[Collected data entries]
========================================================================

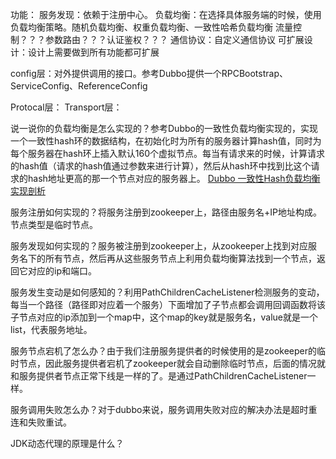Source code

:功能：
服务发现：依赖于注册中心。
负载均衡：在选择具体服务端的时候，使用负载均衡策略。随机负载均衡、权重负载均衡、一致性哈希负载均衡
流量控制？？？参数路由？？？认证鉴权？？？
通信协议：自定义通信协议
可扩展设计：设计上需要做到所有功能都可扩展


config层：对外提供调用的接口。参考Dubbo提供一个RPCBootstrap、ServiceConfig、ReferenceConfig


Protocal层：
Transport层：

说一说你的负载均衡是怎么实现的？参考Dubbo的一致性负载均衡实现的，实现一个一致性hash环的数据结构，在初始化时为所有的服务器计算hash值，同时为每个服务器在hash环上插入默认160个虚拟节点。每当有请求来的时候，计算请求的hash值（请求的hash值通过参数来进行计算），然后从hash环中找到比这个请求的hash地址更高的那一个节点对应的服务器上。
[Dubbo 一致性Hash负载均衡实现剖析](https://cn.dubbo.apache.org/zh-cn/blog/2019/05/01/dubbo-%e4%b8%80%e8%87%b4%e6%80%a7hash%e8%b4%9f%e8%bd%bd%e5%9d%87%e8%a1%a1%e5%ae%9e%e7%8e%b0%e5%89%96%e6%9e%90/)

服务注册如何实现的？将服务注册到zookeeper上，路径由服务名+IP地址构成。节点类型是临时节点。

服务发现如何实现的？服务被注册到zookeeper上，从zookeeper上找到对应服务名下的所有节点，然后再从这些服务节点上利用负载均衡算法找到一个节点，返回它对应的ip和端口。

服务发生变动是如何感知的？利用PathChildrenCacheListener检测服务的变动，每当一个路径（路径即对应着一个服务）下面增加了子节点都会调用回调函数将该子节点对应的ip添加到一个map中，这个map的key就是服务名，value就是一个list，代表服务地址。


服务节点宕机了怎么办？由于我们注册服务提供者的时候使用的是zookeeper的临时节点，因此服务提供者宕机了zookeeper就会自动删除临时节点，后面的情况就和服务提供者节点正常下线是一样的了。是通过PathChildrenCacheListener一样。




服务调用失败怎么办？对于dubbo来说，服务调用失败对应的解决办法是超时重连和失败重试。



JDK动态代理的原理是什么？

========================================================================

HOW TO COMPLETE THIS TASK
Write out the lines above exactly, but only from the one containing "服务发现：依赖于注册中心。" through the last one.

ANSWER SPACE
服务发现：依赖于注册中心。
负载均衡：在选择具体服务端的时候，使用负载均衡策略。随机负载均衡、权重负载均衡、一致性哈希负载均衡
流量控制？？？参数路由？？？认证鉴权？？？
通信协议：自定义通信协议
可扩展设计：设计上需要做到所有功能都可扩展


config层：对外提供调用的接口。参考Dubbo提供一个RPCBootstrap、ServiceConfig、ReferenceConfig


Protocal层：
Transport层：

说一说你的负载均衡是怎么实现的？参考Dubbo的一致性负载均衡实现的，实现一个一致性hash环的数据结构，在初始化时为所有的服务器计算hash值，同时为每个服务器在hash环上插入默认160个虚拟节点。每当有请求来的时候，计算请求的hash值（请求的hash值通过参数来进行计算），然后从hash环中找到比这个请求的hash地址更高的那一个节点对应的服务器上。
[Dubbo 一致性Hash负载均衡实现剖析](https://cn.dubbo.apache.org/zh-cn/blog/2019/05/01/dubbo-%e4%b8%80%e8%87%b4%e6%80%a7hash%e8%b4%9f%e8%bd%bd%e5%9d%87%e8%a1%a1%e5%ae%9e%e7%8e%b0%e5%89%96%e6%9e%90/)

服务注册如何实现的？将服务注册到zookeeper上，路径由服务名+IP地址构成。节点类型是临时节点。

服务发现如何实现的？服务被注册到zookeeper上，从zookeeper上找到对应服务名下的所有节点，然后再从这些服务节点上利用负载均衡算法找到一个节点，返回它对应的ip和端口。

服务发生变动是如何感知的？利用PathChildrenCacheListener检测服务的变动，每当一个路径（路径即对应着一个服务）下面增加了子节点都会调用回调函数将该子节点对应的ip添加到一个map中，这个map的key就是服务名，value就是一个list，代表服务地址。


服务节点宕机了怎么办？由于我们注册服务提供者的时候使用的是zookeeper的临时节点，因此服务提供者宕机了zookeeper就会自动删除临时节点，后面的情况就和服务提供者节点正常下线是一样的了。是通过PathChildrenCacheListener一样。




服务调用失败怎么办？对于dubbo来说，服务调用失败对应的解决办法是超时重连和失败重试。



JDK动态代理的原理是什么？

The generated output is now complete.